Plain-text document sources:
══════

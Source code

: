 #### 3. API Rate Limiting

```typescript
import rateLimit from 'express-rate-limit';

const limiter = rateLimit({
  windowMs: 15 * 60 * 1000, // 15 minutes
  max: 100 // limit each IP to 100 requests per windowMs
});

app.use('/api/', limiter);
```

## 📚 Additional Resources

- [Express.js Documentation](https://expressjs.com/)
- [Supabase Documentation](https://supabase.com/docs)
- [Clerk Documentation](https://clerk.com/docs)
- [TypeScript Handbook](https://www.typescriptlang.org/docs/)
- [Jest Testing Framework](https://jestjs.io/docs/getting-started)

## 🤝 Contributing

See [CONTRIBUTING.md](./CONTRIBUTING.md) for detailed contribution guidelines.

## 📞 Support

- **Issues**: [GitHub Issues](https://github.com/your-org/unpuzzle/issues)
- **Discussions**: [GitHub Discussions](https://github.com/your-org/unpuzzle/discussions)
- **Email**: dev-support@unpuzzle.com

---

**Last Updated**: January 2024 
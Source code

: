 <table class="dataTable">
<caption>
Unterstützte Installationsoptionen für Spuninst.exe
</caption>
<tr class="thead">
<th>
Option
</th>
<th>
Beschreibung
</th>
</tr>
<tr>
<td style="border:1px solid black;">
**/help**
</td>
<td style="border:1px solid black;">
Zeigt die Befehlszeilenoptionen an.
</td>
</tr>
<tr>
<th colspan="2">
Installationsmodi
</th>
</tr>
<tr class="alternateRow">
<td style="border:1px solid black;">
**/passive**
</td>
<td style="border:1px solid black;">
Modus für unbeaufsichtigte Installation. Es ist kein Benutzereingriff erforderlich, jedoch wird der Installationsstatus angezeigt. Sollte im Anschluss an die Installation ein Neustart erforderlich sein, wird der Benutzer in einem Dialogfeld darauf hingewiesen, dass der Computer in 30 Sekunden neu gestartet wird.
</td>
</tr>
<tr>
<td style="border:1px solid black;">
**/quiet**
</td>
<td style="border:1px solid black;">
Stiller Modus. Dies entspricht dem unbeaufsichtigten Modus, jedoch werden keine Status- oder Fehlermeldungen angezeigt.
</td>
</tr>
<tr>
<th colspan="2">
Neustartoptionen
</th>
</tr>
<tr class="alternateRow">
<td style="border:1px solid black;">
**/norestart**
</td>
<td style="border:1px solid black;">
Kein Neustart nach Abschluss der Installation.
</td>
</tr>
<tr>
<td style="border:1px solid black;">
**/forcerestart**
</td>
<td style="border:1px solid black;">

══════

■ BRIEF
Copy every line of the data above exactly.

■ RESULT OF THE EXERCISE
Source code

: #### 3. API Rate Limiting

```typescript
import rateLimit from 'express-rate-limit';

const limiter = rateLimit({
  windowMs: 15 * 60 * 1000, // 15 minutes
  max: 100 // limit each IP to 100 requests per windowMs
});

app.use('/api/', limiter);
```

## 📚 Additional Resources

- [Express.js Documentation](https://expressjs.com/)
- [Supabase Documentation](https://supabase.com/docs)
- [Clerk Documentation](https://clerk.com/docs)
- [TypeScript Handbook](https://www.typescriptlang.org/docs/)
- [Jest Testing Framework](https://jestjs.io/docs/getting-started)

## 🤝 Contributing

See [CONTRIBUTING.md](./CONTRIBUTING.md) for detailed contribution guidelines.

## 📞 Support

- **Issues**: [GitHub Issues](https://github.com/your-org/unpuzzle/issues)
- **Discussions**: [GitHub Discussions](https://github.com/your-org/unpuzzle/discussions)
- **Email**: dev-support@unpuzzle.com

---

**Last Updated**: January 2024 
Source code

: <table class="dataTable">
<caption>
Unterstützte Installationsoptionen für Spuninst.exe
</caption>
<tr class="thead">
<th>
Option
</th>
<th>
Beschreibung
</th>
</tr>
<tr>
<td style="border:1px solid black;">
**/help**
</td>
<td style="border:1px solid black;">
Zeigt die Befehlszeilenoptionen an.
</td>
</tr>
<tr>
<th colspan="2">
Installationsmodi
</th>
</tr>
<tr class="alternateRow">
<td style="border:1px solid black;">
**/passive**
</td>
<td style="border:1px solid black;">
Modus für unbeaufsichtigte Installation. Es ist kein Benutzereingriff erforderlich, jedoch wird der Installationsstatus angezeigt. Sollte im Anschluss an die Installation ein Neustart erforderlich sein, wird der Benutzer in einem Dialogfeld darauf hingewiesen, dass der Computer in 30 Sekunden neu gestartet wird.
</td>
</tr>
<tr>
<td style="border:1px solid black;">
**/quiet**
</td>
<td style="border:1px solid black;">
Stiller Modus. Dies entspricht dem unbeaufsichtigten Modus, jedoch werden keine Status- oder Fehlermeldungen angezeigt.
</td>
</tr>
<tr>
<th colspan="2">
Neustartoptionen
</th>
</tr>
<tr class="alternateRow">
<td style="border:1px solid black;">
**/norestart**
</td>
<td style="border:1px solid black;">
Kein Neustart nach Abschluss der Installation.
</td>
</tr>
<tr>
<td style="border:1px solid black;">
**/forcerestart**
</td>
<td style="border:1px solid black;">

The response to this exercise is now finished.